• Provided data:
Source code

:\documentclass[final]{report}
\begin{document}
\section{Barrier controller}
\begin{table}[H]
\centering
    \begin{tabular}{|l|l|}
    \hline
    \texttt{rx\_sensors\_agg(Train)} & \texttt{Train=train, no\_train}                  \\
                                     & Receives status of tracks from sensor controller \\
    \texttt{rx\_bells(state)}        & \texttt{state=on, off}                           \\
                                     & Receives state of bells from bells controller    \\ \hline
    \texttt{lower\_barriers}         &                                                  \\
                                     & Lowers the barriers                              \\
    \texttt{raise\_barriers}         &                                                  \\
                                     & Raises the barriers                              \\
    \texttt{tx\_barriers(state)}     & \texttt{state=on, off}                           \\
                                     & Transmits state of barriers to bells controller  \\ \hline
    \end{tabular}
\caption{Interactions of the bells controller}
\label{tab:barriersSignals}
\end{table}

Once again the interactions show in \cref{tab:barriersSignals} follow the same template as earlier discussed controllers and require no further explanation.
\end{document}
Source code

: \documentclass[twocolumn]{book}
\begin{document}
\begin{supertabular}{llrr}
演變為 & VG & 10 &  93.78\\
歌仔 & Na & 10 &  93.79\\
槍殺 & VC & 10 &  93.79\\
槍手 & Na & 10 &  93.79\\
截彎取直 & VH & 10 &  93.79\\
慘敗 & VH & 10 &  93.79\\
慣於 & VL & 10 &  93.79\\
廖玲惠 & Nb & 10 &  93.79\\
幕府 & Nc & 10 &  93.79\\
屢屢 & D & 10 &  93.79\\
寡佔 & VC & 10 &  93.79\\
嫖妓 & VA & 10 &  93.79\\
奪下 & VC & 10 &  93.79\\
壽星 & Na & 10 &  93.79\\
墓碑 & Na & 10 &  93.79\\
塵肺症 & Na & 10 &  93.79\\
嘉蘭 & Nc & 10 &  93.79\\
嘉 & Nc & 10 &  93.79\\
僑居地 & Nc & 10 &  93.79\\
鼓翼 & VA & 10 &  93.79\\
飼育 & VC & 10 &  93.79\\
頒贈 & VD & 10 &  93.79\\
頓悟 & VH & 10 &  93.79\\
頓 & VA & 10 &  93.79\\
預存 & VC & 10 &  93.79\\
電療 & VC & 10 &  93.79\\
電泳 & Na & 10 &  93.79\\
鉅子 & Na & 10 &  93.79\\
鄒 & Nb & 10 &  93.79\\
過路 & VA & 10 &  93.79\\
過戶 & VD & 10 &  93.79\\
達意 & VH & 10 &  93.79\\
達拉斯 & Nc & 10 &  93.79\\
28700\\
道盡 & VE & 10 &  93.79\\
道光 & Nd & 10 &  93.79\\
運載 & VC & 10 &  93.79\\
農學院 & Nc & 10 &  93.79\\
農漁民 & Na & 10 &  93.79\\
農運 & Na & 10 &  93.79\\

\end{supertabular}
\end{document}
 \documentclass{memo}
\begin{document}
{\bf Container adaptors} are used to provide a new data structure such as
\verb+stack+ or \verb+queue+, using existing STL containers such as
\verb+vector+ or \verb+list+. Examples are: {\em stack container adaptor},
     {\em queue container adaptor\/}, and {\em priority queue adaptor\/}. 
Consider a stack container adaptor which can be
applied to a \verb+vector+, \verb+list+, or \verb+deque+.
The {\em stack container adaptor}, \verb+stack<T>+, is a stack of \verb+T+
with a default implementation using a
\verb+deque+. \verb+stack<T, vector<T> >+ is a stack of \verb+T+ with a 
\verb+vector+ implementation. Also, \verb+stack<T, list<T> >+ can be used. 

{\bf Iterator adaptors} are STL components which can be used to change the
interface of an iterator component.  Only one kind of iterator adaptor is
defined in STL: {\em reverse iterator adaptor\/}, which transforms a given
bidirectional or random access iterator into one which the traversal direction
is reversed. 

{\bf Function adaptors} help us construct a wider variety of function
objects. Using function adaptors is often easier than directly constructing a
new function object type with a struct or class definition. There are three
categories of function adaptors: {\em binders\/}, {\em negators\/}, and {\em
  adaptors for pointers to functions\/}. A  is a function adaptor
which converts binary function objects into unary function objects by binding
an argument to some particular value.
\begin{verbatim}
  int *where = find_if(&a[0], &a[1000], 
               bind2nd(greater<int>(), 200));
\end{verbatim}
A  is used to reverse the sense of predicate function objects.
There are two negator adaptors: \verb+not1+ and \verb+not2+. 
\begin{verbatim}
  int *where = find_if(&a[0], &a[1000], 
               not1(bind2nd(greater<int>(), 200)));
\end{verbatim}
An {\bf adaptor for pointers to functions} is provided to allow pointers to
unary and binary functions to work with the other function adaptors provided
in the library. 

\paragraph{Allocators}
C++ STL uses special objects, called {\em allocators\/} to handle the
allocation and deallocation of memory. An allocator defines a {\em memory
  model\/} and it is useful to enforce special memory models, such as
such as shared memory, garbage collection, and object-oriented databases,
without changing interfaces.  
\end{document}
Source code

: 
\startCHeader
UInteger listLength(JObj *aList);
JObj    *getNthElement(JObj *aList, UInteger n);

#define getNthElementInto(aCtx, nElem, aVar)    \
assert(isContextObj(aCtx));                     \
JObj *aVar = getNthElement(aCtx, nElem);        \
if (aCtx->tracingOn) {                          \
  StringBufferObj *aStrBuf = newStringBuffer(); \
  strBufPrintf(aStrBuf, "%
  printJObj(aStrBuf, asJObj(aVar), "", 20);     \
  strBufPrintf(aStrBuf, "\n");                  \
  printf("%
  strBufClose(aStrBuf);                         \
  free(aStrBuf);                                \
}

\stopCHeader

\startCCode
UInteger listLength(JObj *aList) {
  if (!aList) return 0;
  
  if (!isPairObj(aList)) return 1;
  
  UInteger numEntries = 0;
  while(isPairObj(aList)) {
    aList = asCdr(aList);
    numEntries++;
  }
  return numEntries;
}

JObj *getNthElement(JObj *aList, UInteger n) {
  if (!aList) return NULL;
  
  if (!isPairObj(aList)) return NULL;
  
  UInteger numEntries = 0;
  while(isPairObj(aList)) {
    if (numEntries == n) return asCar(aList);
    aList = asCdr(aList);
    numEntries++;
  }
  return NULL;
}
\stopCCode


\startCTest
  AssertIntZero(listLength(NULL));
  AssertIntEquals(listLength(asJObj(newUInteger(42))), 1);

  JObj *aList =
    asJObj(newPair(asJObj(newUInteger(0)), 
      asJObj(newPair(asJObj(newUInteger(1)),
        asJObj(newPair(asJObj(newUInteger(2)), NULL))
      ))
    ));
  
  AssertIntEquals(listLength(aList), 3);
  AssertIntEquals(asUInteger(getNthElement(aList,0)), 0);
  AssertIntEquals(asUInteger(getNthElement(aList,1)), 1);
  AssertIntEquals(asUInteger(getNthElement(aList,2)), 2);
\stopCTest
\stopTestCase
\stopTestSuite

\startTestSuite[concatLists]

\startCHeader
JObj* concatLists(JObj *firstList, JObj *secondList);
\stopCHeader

• Description of the task:
The entire set of entries, and nothing else, should be set down exactly.

• Finished task:
Source code

:\documentclass[final]{report}
\begin{document}
\section{Barrier controller}
\begin{table}[H]
\centering
    \begin{tabular}{|l|l|}
    \hline
    \texttt{rx\_sensors\_agg(Train)} & \texttt{Train=train, no\_train}                  \\
                                     & Receives status of tracks from sensor controller \\
    \texttt{rx\_bells(state)}        & \texttt{state=on, off}                           \\
                                     & Receives state of bells from bells controller    \\ \hline
    \texttt{lower\_barriers}         &                                                  \\
                                     & Lowers the barriers                              \\
    \texttt{raise\_barriers}         &                                                  \\
                                     & Raises the barriers                              \\
    \texttt{tx\_barriers(state)}     & \texttt{state=on, off}                           \\
                                     & Transmits state of barriers to bells controller  \\ \hline
    \end{tabular}
\caption{Interactions of the bells controller}
\label{tab:barriersSignals}
\end{table}

Once again the interactions show in \cref{tab:barriersSignals} follow the same template as earlier discussed controllers and require no further explanation.
\end{document}
Source code

: \documentclass[twocolumn]{book}
\begin{document}
\begin{supertabular}{llrr}
演變為 & VG & 10 &  93.78\\
歌仔 & Na & 10 &  93.79\\
槍殺 & VC & 10 &  93.79\\
槍手 & Na & 10 &  93.79\\
截彎取直 & VH & 10 &  93.79\\
慘敗 & VH & 10 &  93.79\\
慣於 & VL & 10 &  93.79\\
廖玲惠 & Nb & 10 &  93.79\\
幕府 & Nc & 10 &  93.79\\
屢屢 & D & 10 &  93.79\\
寡佔 & VC & 10 &  93.79\\
嫖妓 & VA & 10 &  93.79\\
奪下 & VC & 10 &  93.79\\
壽星 & Na & 10 &  93.79\\
墓碑 & Na & 10 &  93.79\\
塵肺症 & Na & 10 &  93.79\\
嘉蘭 & Nc & 10 &  93.79\\
嘉 & Nc & 10 &  93.79\\
僑居地 & Nc & 10 &  93.79\\
鼓翼 & VA & 10 &  93.79\\
飼育 & VC & 10 &  93.79\\
頒贈 & VD & 10 &  93.79\\
頓悟 & VH & 10 &  93.79\\
頓 & VA & 10 &  93.79\\
預存 & VC & 10 &  93.79\\
電療 & VC & 10 &  93.79\\
電泳 & Na & 10 &  93.79\\
鉅子 & Na & 10 &  93.79\\
鄒 & Nb & 10 &  93.79\\
過路 & VA & 10 &  93.79\\
過戶 & VD & 10 &  93.79\\
達意 & VH & 10 &  93.79\\
達拉斯 & Nc & 10 &  93.79\\
28700\\
道盡 & VE & 10 &  93.79\\
道光 & Nd & 10 &  93.79\\
運載 & VC & 10 &  93.79\\
農學院 & Nc & 10 &  93.79\\
農漁民 & Na & 10 &  93.79\\
農運 & Na & 10 &  93.79\\

\end{supertabular}
\end{document}
 \documentclass{memo}
\begin{document}
{\bf Container adaptors} are used to provide a new data structure such as
\verb+stack+ or \verb+queue+, using existing STL containers such as
\verb+vector+ or \verb+list+. Examples are: {\em stack container adaptor},
     {\em queue container adaptor\/}, and {\em priority queue adaptor\/}. 
Consider a stack container adaptor which can be
applied to a \verb+vector+, \verb+list+, or \verb+deque+.
The {\em stack container adaptor}, \verb+stack<T>+, is a stack of \verb+T+
with a default implementation using a
\verb+deque+. \verb+stack<T, vector<T> >+ is a stack of \verb+T+ with a 
\verb+vector+ implementation. Also, \verb+stack<T, list<T> >+ can be used. 

{\bf Iterator adaptors} are STL components which can be used to change the
interface of an iterator component.  Only one kind of iterator adaptor is
defined in STL: {\em reverse iterator adaptor\/}, which transforms a given
bidirectional or random access iterator into one which the traversal direction
is reversed. 

{\bf Function adaptors} help us construct a wider variety of function
objects. Using function adaptors is often easier than directly constructing a
new function object type with a struct or class definition. There are three
categories of function adaptors: {\em binders\/}, {\em negators\/}, and {\em
  adaptors for pointers to functions\/}. A  is a function adaptor
which converts binary function objects into unary function objects by binding
an argument to some particular value.
\begin{verbatim}
  int *where = find_if(&a[0], &a[1000], 
               bind2nd(greater<int>(), 200));
\end{verbatim}
A  is used to reverse the sense of predicate function objects.
There are two negator adaptors: \verb+not1+ and \verb+not2+. 
\begin{verbatim}
  int *where = find_if(&a[0], &a[1000], 
               not1(bind2nd(greater<int>(), 200)));
\end{verbatim}
An {\bf adaptor for pointers to functions} is provided to allow pointers to
unary and binary functions to work with the other function adaptors provided
in the library. 

\paragraph{Allocators}
C++ STL uses special objects, called {\em allocators\/} to handle the
allocation and deallocation of memory. An allocator defines a {\em memory
  model\/} and it is useful to enforce special memory models, such as
such as shared memory, garbage collection, and object-oriented databases,
without changing interfaces.  
\end{document}
Source code

: 
\startCHeader
UInteger listLength(JObj *aList);
JObj    *getNthElement(JObj *aList, UInteger n);

#define getNthElementInto(aCtx, nElem, aVar)    \
assert(isContextObj(aCtx));                     \
JObj *aVar = getNthElement(aCtx, nElem);        \
if (aCtx->tracingOn) {                          \
  StringBufferObj *aStrBuf = newStringBuffer(); \
  strBufPrintf(aStrBuf, "%
  printJObj(aStrBuf, asJObj(aVar), "", 20);     \
  strBufPrintf(aStrBuf, "\n");                  \
  printf("%
  strBufClose(aStrBuf);                         \
  free(aStrBuf);                                \
}

\stopCHeader

\startCCode
UInteger listLength(JObj *aList) {
  if (!aList) return 0;
  
  if (!isPairObj(aList)) return 1;
  
  UInteger numEntries = 0;
  while(isPairObj(aList)) {
    aList = asCdr(aList);
    numEntries++;
  }
  return numEntries;
}

JObj *getNthElement(JObj *aList, UInteger n) {
  if (!aList) return NULL;
  
  if (!isPairObj(aList)) return NULL;
  
  UInteger numEntries = 0;
  while(isPairObj(aList)) {
    if (numEntries == n) return asCar(aList);
    aList = asCdr(aList);
    numEntries++;
  }
  return NULL;
}
\stopCCode


\startCTest
  AssertIntZero(listLength(NULL));
  AssertIntEquals(listLength(asJObj(newUInteger(42))), 1);

  JObj *aList =
    asJObj(newPair(asJObj(newUInteger(0)), 
      asJObj(newPair(asJObj(newUInteger(1)),
        asJObj(newPair(asJObj(newUInteger(2)), NULL))
      ))
    ));
  
  AssertIntEquals(listLength(aList), 3);
  AssertIntEquals(asUInteger(getNthElement(aList,0)), 0);
  AssertIntEquals(asUInteger(getNthElement(aList,1)), 1);
  AssertIntEquals(asUInteger(getNthElement(aList,2)), 2);
\stopCTest
\stopTestCase
\stopTestSuite

\startTestSuite[concatLists]

\startCHeader
JObj* concatLists(JObj *firstList, JObj *secondList);
\stopCHeader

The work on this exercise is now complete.